Job Purpose:
Lead the development of new and transformed cloud services to cater the product requirements
Lead the daily operations activities including automation in the environment, monitoring systems, and logging utilizing the principals of DevOps, Agile and software engineering practices
Manage and report on critical metrics regarding the status and SLA compliance of cloud services
Provide technical support and direction regarding new or existing technologies, operational standards, and staff development
Use established change management processes and disaster recovery plans, requiring operational procedures be performed with minimal customer impact.
Drive continuous improvement in systems operations through tool building and automation
Ensuring efficient and scalable artifact deployments to production servers using automation scripts and other deployment tools
Monitor the SaaS environment and work with QA, Developers, Ops to identify and solve problems
Responding to and resolving technical emergencies. Availability for on-call after-hours support when required.
Design, manage and implement application deployments adhering to CI/CD methodology.
Architect and develop automation solutions across Amazon AWS, Microsoft Azure, and Google Cloud.
Implement monitoring tools (NewRelic, AppSignal), notifications set ups, webhooks etc.
Conduct audits and drills on the environments to ensure the system reliability and notifications.
Onboard / Manage the security solutions (WAF, SSL Pinning, Agro Tunnel), CDN. (CloudFlare/Akamai)
Work closely with the development and QA groups to support, improve, and integrate automated solutions into automation frameworks.
Automate configuration of various big data distributions such as Cloudera, HDP, or EMR and their various components such as Hadoop, Spark, etc.
Monitor and identify the areas to reduce the cost and suggest to reporting manager.
Other automation and analysis duties as assigned by the line manager.
Key Responsibilities: (What you will be responsible for)
Lead the end to end DevOps activities.
Developing and supporting full-stack platform infrastructure initiatives in a complex environment.
Implementation, monitoring and supporting all the deployment activities, dockers, containers, monitoring tools (appsignal, newrelic, etc).
Generate scripts to improve the efficiency of deployment & monitoring activities as and when required.
Ensuring efficient and scalable artifact deployments to production servers using automation scripts and other deployment tools
Provide technical support of all the applications as required. (after hours support is expected).
Recommending the enhancements that will produce greater stability, scalability, and throughput for the platform.
To provide input to Development and Operations team members when new architectures, designs, and/or operational models are being formulated.
Responsible for providing technical expertise to other teams as you build specific expertise in the deployment and operational best practices specific to the platform.
Architecting scalable technical solutions, lending technical guidance on DevOps best practices, supporting activities that span various stages of the DevOps pipeline (planning, dev/test, release and monitoring).

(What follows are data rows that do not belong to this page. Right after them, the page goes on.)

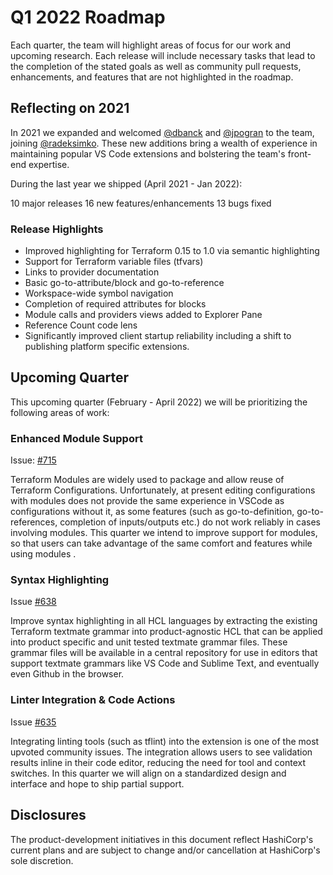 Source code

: # Q1 2022 Roadmap

Each quarter, the team will highlight areas of focus for our work and upcoming research.
Each release will include necessary tasks that lead to the completion of the stated goals as well as community pull requests, enhancements, and features that are not highlighted in the roadmap. 

## Reflecting on 2021

In 2021 we expanded and welcomed [@dbanck](https://github.com/dbanck) and [@jpogran](https://github.com/jpogran) to the team, joining [@radeksimko](https://github.com/radeksimko). These new additions bring a wealth of experience in maintaining popular VS Code extensions and bolstering the team's front-end expertise.

During the last year we shipped (April 2021 - Jan 2022):

10 major releases
16 new features/enhancements
13 bugs fixed

### Release Highlights

- Improved highlighting for Terraform 0.15 to 1.0 via semantic highlighting
- Support for Terraform variable files (tfvars)
- Links to provider documentation
- Basic go-to-attribute/block and go-to-reference
- Workspace-wide symbol navigation
- Completion of required attributes for blocks
- Module calls and providers views added to Explorer Pane
- Reference Count code lens
- Significantly improved client startup reliability including a shift to publishing platform specific extensions.

## Upcoming Quarter

This upcoming quarter (February - April 2022) we will be prioritizing the following areas of work:

### Enhanced Module Support

Issue: [#715](https://github.com/hashicorp/vscode-terraform/issues/715)

Terraform Modules are widely used to package and allow reuse of Terraform Configurations. Unfortunately, at present editing configurations with modules does not provide the same experience in VSCode as configurations without it, as some features (such as go-to-definition, go-to-references, completion of inputs/outputs etc.) do not work reliably in cases involving modules. This quarter we intend to improve support for modules, so that users can take advantage of the same comfort and features while using modules . 

### Syntax Highlighting

Issue [#638](https://github.com/hashicorp/vscode-terraform/issues/638) 

Improve syntax highlighting in all HCL languages by extracting the existing Terraform textmate grammar into product-agnostic HCL that can be applied into product specific and unit tested textmate grammar files. These grammar files will be available in a central repository for use in editors that support textmate grammars like VS Code and Sublime Text, and eventually even Github in the browser.

### Linter Integration & Code Actions

Issue [#635](https://github.com/hashicorp/vscode-terraform/issues/635)

Integrating linting tools (such as tflint) into the extension is one of the most upvoted community issues. The integration allows users to see validation results inline in their code editor, reducing the need for tool and context switches. In this quarter we will align on a standardized design and interface and hope to ship partial support.

## Disclosures

The product-development initiatives in this document reflect HashiCorp's current plans and are subject to change and/or cancellation at HashiCorp's sole discretion.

Managing, optimizing, monitoring and reporting on the infrastructure environment, and researching latest development trends and technologies.

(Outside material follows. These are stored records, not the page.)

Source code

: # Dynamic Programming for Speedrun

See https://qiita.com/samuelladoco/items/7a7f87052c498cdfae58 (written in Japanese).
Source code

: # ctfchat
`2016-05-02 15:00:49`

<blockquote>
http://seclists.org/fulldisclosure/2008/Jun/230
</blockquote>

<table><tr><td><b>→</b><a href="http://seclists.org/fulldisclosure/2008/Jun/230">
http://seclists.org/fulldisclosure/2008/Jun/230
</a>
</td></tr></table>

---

Generate weekly, monthly, quarterly reports (finance & usage stats).
Skills Required (What you will need)
Minimum of 5+ years of Site Reliability, DevOps, and/or Software Development experience, including experience in a growth-stage environment.
2+ years experience in architecting solutions within Amazon Web Services (AWS) and other
2+ years experience in Senior SRE DevOps role with cloud providers.
5+ years experience with deployment orchestration, automation, and security configuration management (Jenkins, Puppet, Ansible, Chef, Terraform etc.) preferred.
5+ years experience supporting the following Datastores/Databases: MS-SQL server, CosmosDB, MySQL, MongoDB, PostgreSQL, Cassandra
4+ years experience CI/CD (cirlceci), Container Orchestration (Docker, Kubernetes).
4+ years experience working across EC2, S3, Route53, ELB, cloud front, cloud formation
3+ years experience with Containers and Serverless architectures
2+ years experience with scripting languages like Python, Ruby etc
3+ years experience with distributed source control like Git, including branching, merging and release management
3+ years experience in managing web security solution (WAF), CDN.
Working knowledge of related technologies including encryption, IPsec, VLANs, VPNs, routing, firewalls, proxy services, LAN/WAN connectivity
Expertise in Big Data platform engineering; experience with MySQL and HBase strongly preferred
Possess strong communication and presentation skills, including both written and verbal.
Experience in automating the configuration of various big data distributions such as Cloudera, HDP, or EMR and their various components such as Hadoop, Spark, etc.
Experience working in SCRUM Frameworks in an Agile manner
Bachelors in computer science engineering or Equivalent.
Cloud Architecture related certifications (Amazon AWS Certified Solutions Architect Associate/Professional, Amazon AWS Certified SysOps/DevOps Engineer - Professional)
ITIL v3 / Agile DevOps certification is highly desired.